Conçu pour les grands tableaux
Les grandes images superposées peuvent rapidement devenir lourdes. Le format de Lumi prend en charge les flux de travail dans lesquels il n’est pas nécessaire d’extraire toutes les données d’image en même temps. Les projets peuvent rester réactifs en chargeant les parties de l’image qui sont réellement nécessaires à l’affichage, à l’édition, à la composition ou à l’exportation.
Cette approche permet de gérer les fichiers complexes, en particulier lorsqu’une illustration contient de nombreux calques cachés, archivés, expérimentaux ou regroupés.
Économiser sans interrompre le flux
Le format de fichier prend en charge à la fois l’enregistrement normal du projet et les instantanés légers de style récupération. Cela donne aux artistes un moyen de protéger fréquemment leurs œuvres sans transformer chaque point de contrôle en une copie complète de l’image entière.
Étant donné que les informations de récupération appartiennent à la structure du projet, Lumi peut conserver un historique utile proche de l’illustration tout en permettant aux sauvegardes de sécurité automatiques de vivre séparément du fichier de travail.
Échange et exportation
Le format natif est destiné au travail Lumi en cours, tandis que les formats d’exportation sont utilisés pour partager des résultats aplatis ou axés sur la compatibilité.

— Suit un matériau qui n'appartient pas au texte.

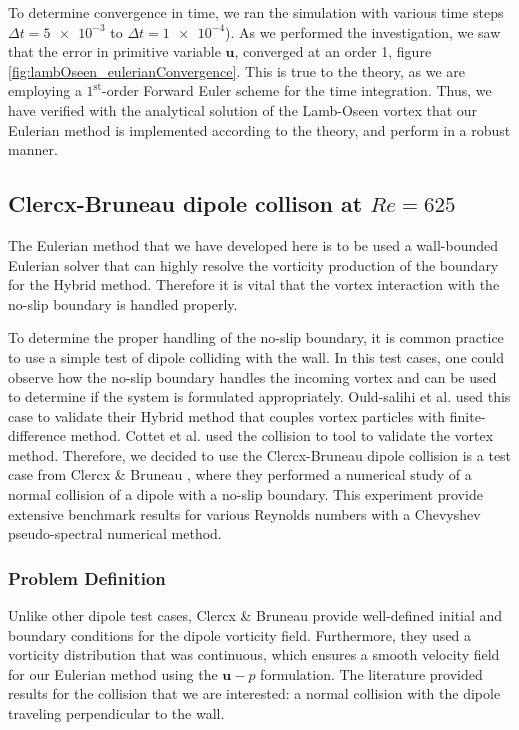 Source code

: To determine convergence in time, we ran the simulation with various time steps $\Delta t = \num{5e-3}$ to $\Delta t = \num{1e-4}$). As we performed the investigation, we saw that the error in primitive variable $\mathbf{u}$, converged at an order 1, figure \ref{fig:lambOseen_eulerianConvergence}. This is true to the theory, as we are employing a $1^{\mathrm{st}}$-order Forward Euler scheme for the time integration. Thus, we have verified with the analytical solution of the Lamb-Oseen vortex that our Eulerian method is implemented according to the theory, and perform in a robust manner.

\subsection{Clercx-Bruneau dipole collison at $Re=625$}
\label{subsec:eul_cbdc}
The Eulerian method that we have developed here is to be used a wall-bounded Eulerian solver that can highly resolve the vorticity production of the boundary for the Hybrid method. Therefore it is vital that the vortex interaction with the no-slip boundary is handled properly.

To determine the proper handling of the no-slip boundary, it is common practice to use a simple test of dipole colliding with the wall. In this test cases, one could observe how the no-slip boundary handles the incoming vortex and can be used to determine if the system is formulated appropriately.  Ould-salihi et al. \cite{Ould-Salihi2001a} used this case to validate their Hybrid method that couples vortex particles with finite-difference method. Cottet et al. \cite{Cottet2000b} used the collision to tool to validate the vortex method. Therefore, we decided to use the Clercx-Bruneau dipole collision is a test case from Clercx \& Bruneau \cite{Clercx2006a}, where they performed a numerical study of a normal collision of a dipole with a no-slip boundary. This experiment provide extensive benchmark results for various Reynolds numbers with a Chevyshev pseudo-spectral numerical method. 

\subsubsection*{Problem Definition}

Unlike other dipole test cases, Clercx \& Bruneau provide well-defined initial and boundary conditions for the dipole vorticity field. Furthermore, they used a vorticity distribution that was continuous, which ensures a smooth velocity field for our Eulerian method using the $\mathbf{u}-p$ formulation. The literature provided results for the collision that we are interested: a normal collision with the dipole traveling perpendicular to the wall.

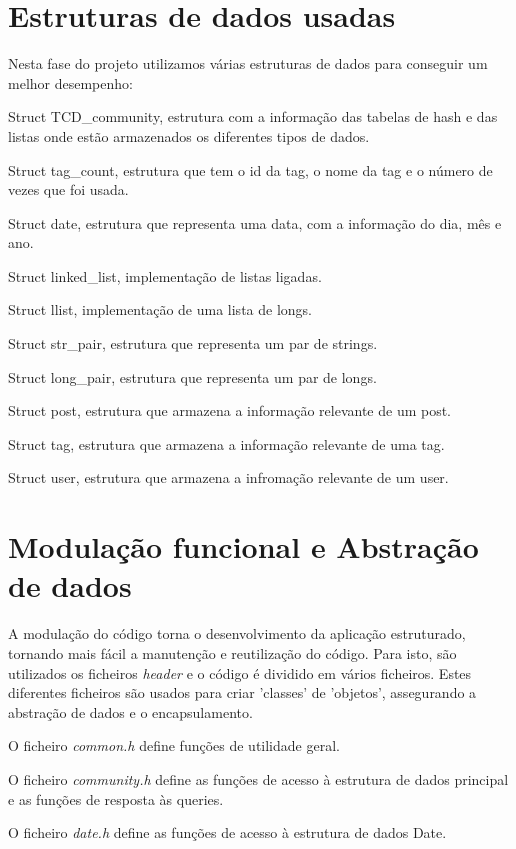 \documentclass[10pt]{report}
\newcommand\tab[1][0.5cm]{\hspace*{#1}}
\begin{document}
\section{Estruturas de dados usadas}

\tab Nesta fase do projeto utilizamos várias estruturas de dados para conseguir um melhor desempenho:

Struct TCD\_community, estrutura com a informação das tabelas de hash e das listas onde estão armazenados os diferentes tipos de dados.

Struct tag\_count, estrutura que tem o id da tag, o nome da tag e o número de vezes que foi usada.

Struct date, estrutura que representa uma data, com a informação do dia, mês e ano.

Struct linked\_list, implementação de listas ligadas.

Struct llist, implementação de uma lista de longs.

Struct str\_pair, estrutura que representa um par de strings.

Struct long\_pair, estrutura que representa um par de longs.

Struct post, estrutura que armazena a informação relevante de um post.

Struct tag, estrutura que armazena a informação relevante de uma tag.

Struct user, estrutura que armazena a infromação relevante de um user.

\section{Modulação funcional e Abstração de dados}

\tab A modulação do código torna o desenvolvimento da aplicação estruturado, tornando mais fácil a manutenção e reutilização do código. Para isto, são utilizados os ficheiros \textit{header} e o código é dividido em vários ficheiros. Estes diferentes ficheiros são usados para criar 'classes' de 'objetos', assegurando a abstração de dados e o encapsulamento.

O ficheiro \textit{common.h} define funções de utilidade geral.

O ficheiro \textit{community.h} define as funções de acesso à estrutura de dados principal e as funções de resposta às queries.

O ficheiro \textit{date.h} define as funções de acesso à estrutura de dados Date.
\end{document}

La prise en charge de l’importation permet d’intégrer les illustrations existantes dans l’environnement en couches de Lumi, et la prise en charge de l’exportation permet aux pièces finies de quitter le format du projet lorsqu’elles sont prêtes à être publiées, livrées ou traitées ultérieurement.
Cette distinction permet de conserver le fichier de travail riche et modifiable tout en permettant aux images finales d’être produites dans des formats externes courants.
Fiabilité à long terme
En bref, le format .lum est un conteneur pratique pour les travaux de peinture sérieux : suffisamment ouvert pour inspecter, suffisamment structuré pour récupérer et suffisamment flexible pour gérer des images complexes en couches de manière économique.